• **WHAT IS REQUIRED**
Return the first line of the listing below and all the lines after it through the one containing "Once you finished", exactly, without pictures.
= = = = = = =
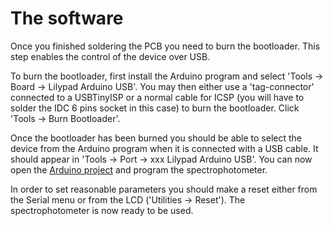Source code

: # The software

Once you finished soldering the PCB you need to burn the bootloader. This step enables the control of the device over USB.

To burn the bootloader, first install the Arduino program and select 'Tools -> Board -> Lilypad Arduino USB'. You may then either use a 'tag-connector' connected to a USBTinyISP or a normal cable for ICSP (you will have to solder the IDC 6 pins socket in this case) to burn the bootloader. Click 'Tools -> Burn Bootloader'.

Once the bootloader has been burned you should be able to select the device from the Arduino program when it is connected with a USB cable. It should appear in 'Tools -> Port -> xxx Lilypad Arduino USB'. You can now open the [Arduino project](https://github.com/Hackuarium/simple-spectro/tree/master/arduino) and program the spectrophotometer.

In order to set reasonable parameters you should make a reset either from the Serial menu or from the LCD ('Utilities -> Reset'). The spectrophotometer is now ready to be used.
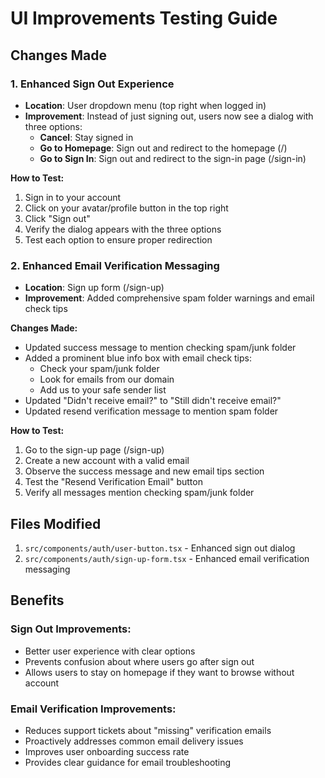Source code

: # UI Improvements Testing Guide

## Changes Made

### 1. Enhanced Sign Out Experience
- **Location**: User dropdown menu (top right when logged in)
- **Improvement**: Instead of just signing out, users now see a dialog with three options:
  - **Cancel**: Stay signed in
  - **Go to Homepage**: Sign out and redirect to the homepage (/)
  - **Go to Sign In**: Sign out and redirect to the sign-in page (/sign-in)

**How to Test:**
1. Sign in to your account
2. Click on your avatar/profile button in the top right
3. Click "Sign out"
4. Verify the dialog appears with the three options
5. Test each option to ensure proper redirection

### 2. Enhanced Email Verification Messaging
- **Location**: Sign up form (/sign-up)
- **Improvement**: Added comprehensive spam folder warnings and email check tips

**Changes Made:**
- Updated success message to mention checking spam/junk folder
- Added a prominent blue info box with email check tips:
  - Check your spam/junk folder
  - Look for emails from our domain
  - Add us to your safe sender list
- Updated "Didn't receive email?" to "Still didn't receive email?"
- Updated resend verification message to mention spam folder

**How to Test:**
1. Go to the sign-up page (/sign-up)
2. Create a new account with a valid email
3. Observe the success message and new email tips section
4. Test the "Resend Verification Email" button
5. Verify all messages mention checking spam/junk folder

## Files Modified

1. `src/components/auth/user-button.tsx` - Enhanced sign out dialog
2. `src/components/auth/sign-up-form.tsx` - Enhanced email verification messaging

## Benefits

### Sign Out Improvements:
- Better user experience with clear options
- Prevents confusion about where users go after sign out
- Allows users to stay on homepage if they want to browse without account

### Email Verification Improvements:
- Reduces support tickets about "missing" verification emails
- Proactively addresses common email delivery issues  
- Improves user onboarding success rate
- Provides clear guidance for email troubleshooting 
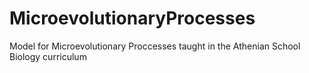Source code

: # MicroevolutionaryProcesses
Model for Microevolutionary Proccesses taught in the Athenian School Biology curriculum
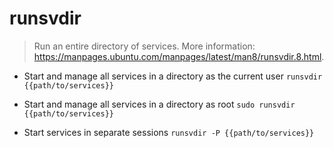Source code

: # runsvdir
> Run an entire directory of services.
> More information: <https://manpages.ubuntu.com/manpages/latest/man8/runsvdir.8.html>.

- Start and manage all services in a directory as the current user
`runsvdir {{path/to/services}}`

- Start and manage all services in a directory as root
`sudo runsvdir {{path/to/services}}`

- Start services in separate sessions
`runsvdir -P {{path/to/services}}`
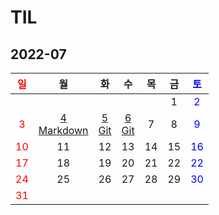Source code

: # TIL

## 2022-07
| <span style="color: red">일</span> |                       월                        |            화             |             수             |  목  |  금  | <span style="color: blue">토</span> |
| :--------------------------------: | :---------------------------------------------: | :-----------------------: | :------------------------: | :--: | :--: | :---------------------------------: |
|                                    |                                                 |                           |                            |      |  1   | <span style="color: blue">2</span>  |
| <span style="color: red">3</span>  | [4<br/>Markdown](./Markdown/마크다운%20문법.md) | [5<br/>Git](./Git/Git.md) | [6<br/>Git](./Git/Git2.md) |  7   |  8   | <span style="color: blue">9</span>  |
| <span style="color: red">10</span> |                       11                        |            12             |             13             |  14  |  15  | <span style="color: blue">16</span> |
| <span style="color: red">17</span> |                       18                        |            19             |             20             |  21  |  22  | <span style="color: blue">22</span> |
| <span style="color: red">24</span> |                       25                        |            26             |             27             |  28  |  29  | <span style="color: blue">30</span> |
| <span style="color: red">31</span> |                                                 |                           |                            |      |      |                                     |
= = = = = = =
• **OUTPUT OF THE EXERCISE**
Source code

: # The software

Once you finished soldering the PCB you need to burn the bootloader. This step enables the control of the device over USB.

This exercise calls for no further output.